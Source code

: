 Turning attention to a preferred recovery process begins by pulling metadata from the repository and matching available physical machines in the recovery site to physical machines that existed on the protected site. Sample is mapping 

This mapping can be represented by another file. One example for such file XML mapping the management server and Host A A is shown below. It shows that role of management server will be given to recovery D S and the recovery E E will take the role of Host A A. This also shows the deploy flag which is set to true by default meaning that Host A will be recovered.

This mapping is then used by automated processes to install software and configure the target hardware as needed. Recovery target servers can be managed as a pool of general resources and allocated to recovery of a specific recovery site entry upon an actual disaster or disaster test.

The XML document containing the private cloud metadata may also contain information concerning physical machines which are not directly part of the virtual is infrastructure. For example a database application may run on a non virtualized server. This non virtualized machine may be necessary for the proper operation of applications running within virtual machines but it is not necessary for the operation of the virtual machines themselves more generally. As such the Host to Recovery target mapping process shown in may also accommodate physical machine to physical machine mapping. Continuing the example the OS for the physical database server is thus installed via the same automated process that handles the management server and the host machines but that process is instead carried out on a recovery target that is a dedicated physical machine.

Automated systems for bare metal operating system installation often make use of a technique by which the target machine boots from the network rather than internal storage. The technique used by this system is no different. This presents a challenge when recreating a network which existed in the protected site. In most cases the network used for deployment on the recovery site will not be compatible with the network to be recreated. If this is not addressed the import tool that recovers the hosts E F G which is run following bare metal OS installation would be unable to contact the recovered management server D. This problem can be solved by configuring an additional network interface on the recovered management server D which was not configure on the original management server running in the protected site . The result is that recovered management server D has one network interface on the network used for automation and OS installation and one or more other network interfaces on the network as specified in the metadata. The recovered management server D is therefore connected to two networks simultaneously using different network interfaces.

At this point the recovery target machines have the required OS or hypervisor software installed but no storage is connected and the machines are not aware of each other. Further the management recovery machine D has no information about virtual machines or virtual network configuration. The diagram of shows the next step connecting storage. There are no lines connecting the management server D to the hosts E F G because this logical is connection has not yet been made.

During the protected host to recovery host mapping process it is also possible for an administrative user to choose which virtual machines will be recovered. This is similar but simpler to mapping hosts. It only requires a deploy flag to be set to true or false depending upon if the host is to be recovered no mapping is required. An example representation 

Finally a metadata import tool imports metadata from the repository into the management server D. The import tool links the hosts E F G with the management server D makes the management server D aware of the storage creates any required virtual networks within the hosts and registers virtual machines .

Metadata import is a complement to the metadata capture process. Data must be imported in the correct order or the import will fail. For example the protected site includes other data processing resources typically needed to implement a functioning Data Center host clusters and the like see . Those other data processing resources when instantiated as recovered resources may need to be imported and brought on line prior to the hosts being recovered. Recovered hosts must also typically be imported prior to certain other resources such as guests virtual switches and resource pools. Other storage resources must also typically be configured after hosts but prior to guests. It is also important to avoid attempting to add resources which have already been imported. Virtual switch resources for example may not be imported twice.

──────────

BRIEF: You are asked to transcribe all of the data above exactly.

RESULT OF THE EXERCISE:
Source code

: Turning attention to a preferred recovery process begins by pulling metadata from the repository and matching available physical machines in the recovery site to physical machines that existed on the protected site. Sample is mapping 

This mapping can be represented by another file. One example for such file XML mapping the management server and Host A A is shown below. It shows that role of management server will be given to recovery D S and the recovery E E will take the role of Host A A. This also shows the deploy flag which is set to true by default meaning that Host A will be recovered.

This mapping is then used by automated processes to install software and configure the target hardware as needed. Recovery target servers can be managed as a pool of general resources and allocated to recovery of a specific recovery site entry upon an actual disaster or disaster test.

The XML document containing the private cloud metadata may also contain information concerning physical machines which are not directly part of the virtual is infrastructure. For example a database application may run on a non virtualized server. This non virtualized machine may be necessary for the proper operation of applications running within virtual machines but it is not necessary for the operation of the virtual machines themselves more generally. As such the Host to Recovery target mapping process shown in may also accommodate physical machine to physical machine mapping. Continuing the example the OS for the physical database server is thus installed via the same automated process that handles the management server and the host machines but that process is instead carried out on a recovery target that is a dedicated physical machine.

Automated systems for bare metal operating system installation often make use of a technique by which the target machine boots from the network rather than internal storage. The technique used by this system is no different. This presents a challenge when recreating a network which existed in the protected site. In most cases the network used for deployment on the recovery site will not be compatible with the network to be recreated. If this is not addressed the import tool that recovers the hosts E F G which is run following bare metal OS installation would be unable to contact the recovered management server D. This problem can be solved by configuring an additional network interface on the recovered management server D which was not configure on the original management server running in the protected site . The result is that recovered management server D has one network interface on the network used for automation and OS installation and one or more other network interfaces on the network as specified in the metadata. The recovered management server D is therefore connected to two networks simultaneously using different network interfaces.

At this point the recovery target machines have the required OS or hypervisor software installed but no storage is connected and the machines are not aware of each other. Further the management recovery machine D has no information about virtual machines or virtual network configuration. The diagram of shows the next step connecting storage. There are no lines connecting the management server D to the hosts E F G because this logical is connection has not yet been made.

During the protected host to recovery host mapping process it is also possible for an administrative user to choose which virtual machines will be recovered. This is similar but simpler to mapping hosts. It only requires a deploy flag to be set to true or false depending upon if the host is to be recovered no mapping is required. An example representation 

Finally a metadata import tool imports metadata from the repository into the management server D. The import tool links the hosts E F G with the management server D makes the management server D aware of the storage creates any required virtual networks within the hosts and registers virtual machines .

Metadata import is a complement to the metadata capture process. Data must be imported in the correct order or the import will fail. For example the protected site includes other data processing resources typically needed to implement a functioning Data Center host clusters and the like see . Those other data processing resources when instantiated as recovered resources may need to be imported and brought on line prior to the hosts being recovered. Recovered hosts must also typically be imported prior to certain other resources such as guests virtual switches and resource pools. Other storage resources must also typically be configured after hosts but prior to guests. It is also important to avoid attempting to add resources which have already been imported. Virtual switch resources for example may not be imported twice.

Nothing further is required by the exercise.